I’ve begun experimenting with an implementation of this … you can see what I’ve done by downloading this zip file. This is NOT production-quality code – I have not thoroughly tested it, and I haven’t implemented everything that’s needed (handling multiple sites, for example). This is just an example to give you an idea of what can be done.
Creating a command-line utility that can be added to your build script is fairly straightforward – just use the Windows Azure SDK for PHP and do something like this:
/* Write to blob storage */
$account = ‘accountname’;
$key = ‘biglongkeyfrommanagementportal’;
$container = ‘container’;
$uripath = ‘filename’;
$localfile = ‘filename’;
$storageClient = new Microsoft_WindowsAzure_Storage_Blob(‘blob.core.windows.net’, $account, $key);
$result = $storageClient->putBlob($container, $uripath, $localfile);
// check for errors, eh?
After I do a bit more exploring and testing, I’ll record a screencast showing how these things fit together. Eventually, I’d like to show an example that could be used as a complete, production-ready scaffold for a web startup. There are several additional items to check off before reaching production-ready:
- Polish the sync utility (support for multiple sites, clean up old files, support for background processing, better error handling/tracing/logging, documentation)

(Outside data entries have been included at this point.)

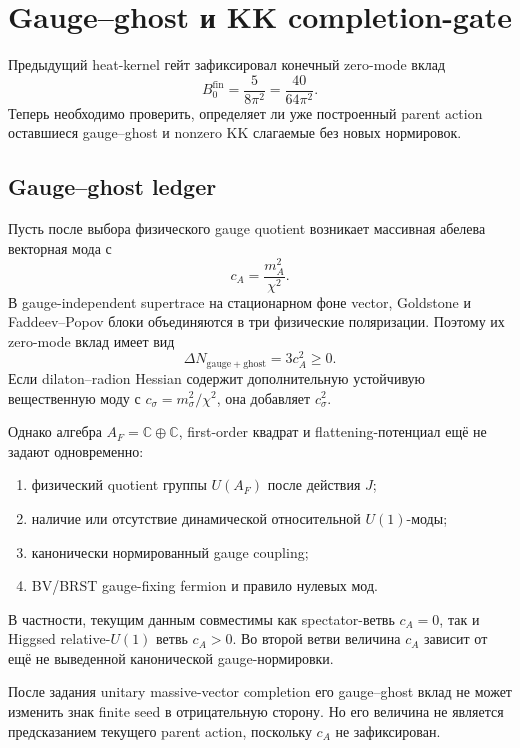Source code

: \chapter{Gauge--ghost и KK completion-gate}

Предыдущий heat-kernel гейт зафиксировал конечный zero-mode вклад
\begin{equation}
 B_0^{\mathrm{fin}}=\frac5{8\pi^2}
 =\frac{40}{64\pi^2}.
\end{equation}
Теперь необходимо проверить, определяет ли уже построенный parent action
оставшиеся gauge--ghost и nonzero KK слагаемые без новых нормировок.

\section{Gauge--ghost ledger}

Пусть после выбора физического gauge quotient возникает массивная
абелева векторная мода с
\begin{equation}
 c_A=\frac{m_A^2}{\chi^2}.
\end{equation}
В gauge-independent supertrace на стационарном фоне vector, Goldstone и
Faddeev--Popov блоки объединяются в три физические поляризации. Поэтому
их zero-mode вклад имеет вид
\begin{equation}
 \Delta N_{\mathrm{gauge+ghost}}=3c_A^2\geq0.
\end{equation}
Если dilaton--radion Hessian содержит дополнительную устойчивую вещественную
моду с \(c_\sigma=m_\sigma^2/\chi^2\), она добавляет \(c_\sigma^2\).

Однако алгебра \(A_F=\mathbb C\oplus\mathbb C\), first-order квадрат и
flattening-потенциал ещё не задают одновременно:
\begin{enumerate}
 \item физический quotient группы \(U(A_F)\) после действия \(J\);
 \item наличие или отсутствие динамической относительной \(U(1)\)-моды;
 \item канонически нормированный gauge coupling;
 \item BV/BRST gauge-fixing fermion и правило нулевых мод.
\end{enumerate}
В частности, текущим данным совместимы как spectator-ветвь \(c_A=0\), так
и Higgsed relative-\(U(1)\) ветвь \(c_A>0\). Во второй ветви величина
\(c_A\) зависит от ещё не выведенной канонической gauge-нормировки.

\begin{proposition}
После задания unitary massive-vector completion его gauge--ghost вклад не
может изменить знак finite seed в отрицательную сторону. Но его величина
не является предсказанием текущего parent action, поскольку \(c_A\) не
зафиксирован.
\end{proposition}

- Set up the role for Remote Desktop so that you can diagnose problems more easily (this can be a bit tricky the first time)
- Develop a build script that handles source control and deployment (and strive for continuous integration)

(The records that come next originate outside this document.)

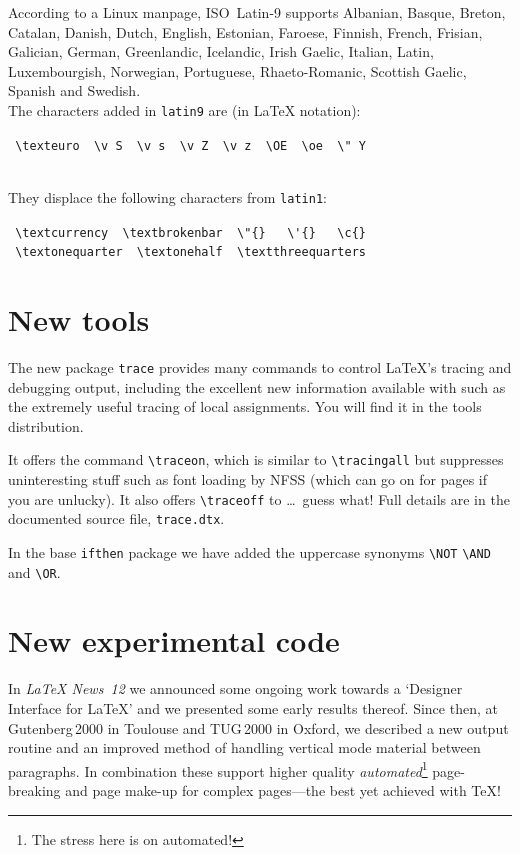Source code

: \documentclass{ltnews}
\providecommand\pkg[1]{\texttt{#1}}
\providecommand\option[1]{\texttt{#1}}
\providecommand\file[1]{\texttt{#1}}
\begin{document}
According to a Linux manpage, ISO~Latin-9 supports Albanian, Basque,
Breton, Catalan, Danish, Dutch, English, Estonian, Faroese, Finnish,
French, Frisian, Galician, German, Greenlandic, Icelandic, Irish
Gaelic, Italian, Latin, Luxembourgish, Norwegian, Portuguese,
Rhaeto-Romanic, Scottish Gaelic, Spanish and Swedish.\\
The characters added in \option{latin9} are (in \LaTeX{} notation):\\
\begin{small}
\verb| \texteuro  \v S  \v s  \v Z  \v z  \OE  \oe  \" Y |
\end{small}\\
They displace the following characters from \option{latin1}:\\
\begin{small}
\verb| \textcurrency  \textbrokenbar  \"{}   \'{}   \c{} |\\
\verb| \textonequarter  \textonehalf  \textthreequarters |
\end{small}


\section{New tools}

The new package \pkg{trace} provides many commands to control
\LaTeX{}'s tracing and debugging output, including the excellent new
information available with \eTeX{} such as the extremely useful
tracing of local assignments.  You will find it in the tools
distribution.

It offers the command \verb|\traceon|, which is similar to
\verb|\tracingall| but suppresses uninteresting stuff such as font
loading by NFSS (which can go on for pages if you are unlucky).  It
also offers \verb|\traceoff| to \ldots\ guess what!  Full details are
in the documented source file, \file{trace.dtx}.

In the base \pkg{ifthen} package we have added
the uppercase synonyms \verb|\NOT| \verb|\AND| and \verb|\OR|.

\section{New experimental code}

In \textit{\LaTeX{} News~12} we announced some ongoing work towards a
`Designer Interface for \LaTeX' and we presented some early results
thereof.  Since then, at Gutenberg\,2000 in Toulouse and TUG\,2000 in
Oxford, we described a new output routine and an improved method of
handling vertical mode material between paragraphs.  In combination
these support higher quality \emph{automated}\footnote
                             {The stress here is on automated!}
page-breaking and page make-up\latex{\\}
for complex pages---the best yet achieved with \TeX{}!
\end{document}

- Adopt reliable patterns for using SQL Azure and Windows Azure storage – potentially adopt different techniques for disposable development (prototyping) vs sustainable development
- Adopt patterns for local storage for development and UX testing – can’t rely on the dev fabric, because it must also work on non-Windows environments
- Adopt a reliable unit-testing practice for sustainable development
- Test, test, test
- Rinse and repeat for Ruby on Rails and Python (and whatever else startups seem to want)
I’ll keep experimenting, and I’ll write about these issues as I learn.
As I work through a “standard” architecture for web startups using Windows Azure, I can even envision automating the process of setting up and maintaining the Windows Azure role, similar to the way Windows Azure Companion works. It might even be possible to allow a simple Windows Azure role architecture to be enabled without ever requiring a developer to download the SDK – or even have to be on Windows. I envision a way to do that, but I have to work through the details.